Volgens De Jonge, Geschiedenis van het Nederlandsche Zeewezen Dl. VI, Sr. 2, 1ste druk (Googlebooks) p. 49
Het eerste eskader, ’t welk naar de West zou vertrekken en waarover het gebied aan den Vice-Admiraal Adriaan Braak opgedragen was, bestond uit acht schepen, te weten:
‘de Admiraal Piet Hein’, van 56 stukken, Vice-Admiraal Braak
‘de Pollux’, van 44, Kapitein Willem Otto Blois van Treslong
‘De Jason,’ van 36, Kapitein-Luitenant Donckum
‘de Jager’, van 36, Luitenant Kloot
‘de Venus’, van 26, Luitenant Kraay
‘de Snelheid’, van 12, Luitenant Goudappel
‘de Mug’, van 6, Luitenant Cornelisse
de Westindische pink ‘de Iris’, van 12 stukken, Luitenant Grien
benevens het van kaperbrieven voorziene koopvaardijschip ‘Zorg en Hoop’.
Daarvan bereikten 6 schepen Suriname. (Niet de Jason en de Venus).
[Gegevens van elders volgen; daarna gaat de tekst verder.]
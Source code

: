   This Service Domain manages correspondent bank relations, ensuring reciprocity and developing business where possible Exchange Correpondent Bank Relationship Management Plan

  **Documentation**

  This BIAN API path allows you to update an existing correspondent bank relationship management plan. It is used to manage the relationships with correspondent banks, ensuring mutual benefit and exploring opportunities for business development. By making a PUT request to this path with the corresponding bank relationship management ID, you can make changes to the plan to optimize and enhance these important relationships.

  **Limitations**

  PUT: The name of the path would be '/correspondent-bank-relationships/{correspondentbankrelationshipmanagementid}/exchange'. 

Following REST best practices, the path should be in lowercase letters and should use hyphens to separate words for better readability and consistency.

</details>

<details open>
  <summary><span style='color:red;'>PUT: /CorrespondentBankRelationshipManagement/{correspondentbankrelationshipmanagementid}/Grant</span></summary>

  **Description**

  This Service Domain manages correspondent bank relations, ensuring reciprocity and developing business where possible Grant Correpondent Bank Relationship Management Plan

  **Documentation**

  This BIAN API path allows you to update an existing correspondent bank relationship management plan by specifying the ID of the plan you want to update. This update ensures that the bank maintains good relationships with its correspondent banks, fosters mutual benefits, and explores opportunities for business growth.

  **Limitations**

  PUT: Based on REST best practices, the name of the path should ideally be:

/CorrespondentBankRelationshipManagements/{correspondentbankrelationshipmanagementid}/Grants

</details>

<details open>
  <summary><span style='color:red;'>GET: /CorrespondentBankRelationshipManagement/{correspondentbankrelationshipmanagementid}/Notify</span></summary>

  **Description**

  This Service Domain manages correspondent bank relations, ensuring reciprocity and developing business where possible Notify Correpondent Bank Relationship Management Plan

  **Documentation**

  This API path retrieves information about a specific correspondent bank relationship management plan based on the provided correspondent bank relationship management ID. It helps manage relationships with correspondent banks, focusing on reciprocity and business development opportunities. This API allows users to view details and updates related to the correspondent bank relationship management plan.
Bilthoven, 25 augustus 2021

Beste Lucas,

Een maand voor de Atlantische oversteek lijkt inderdaad wat krap, zelfs met rugwind. Toch duurde de tweede oversteek van mijn overgrootvader in 1802 van Santa Cruz de la Palma naar Cap Haïti ook vier weken.

Inderdaad had een Constabel het maar druk. Op mijn website heb ik tot in detail beschreven hoe hij vooral moest voorkomen dat het eigen schip niet de lucht in vloog.

Bovendien kon hij in Paramaribo urenlang Zweeds praten met Pieter (Pehr) Ziervogel uit Karlskrona, die in 1796 met de Pollux gearriveerd was. Zij zouden in Rotterdam vrienden voor het leven blijven.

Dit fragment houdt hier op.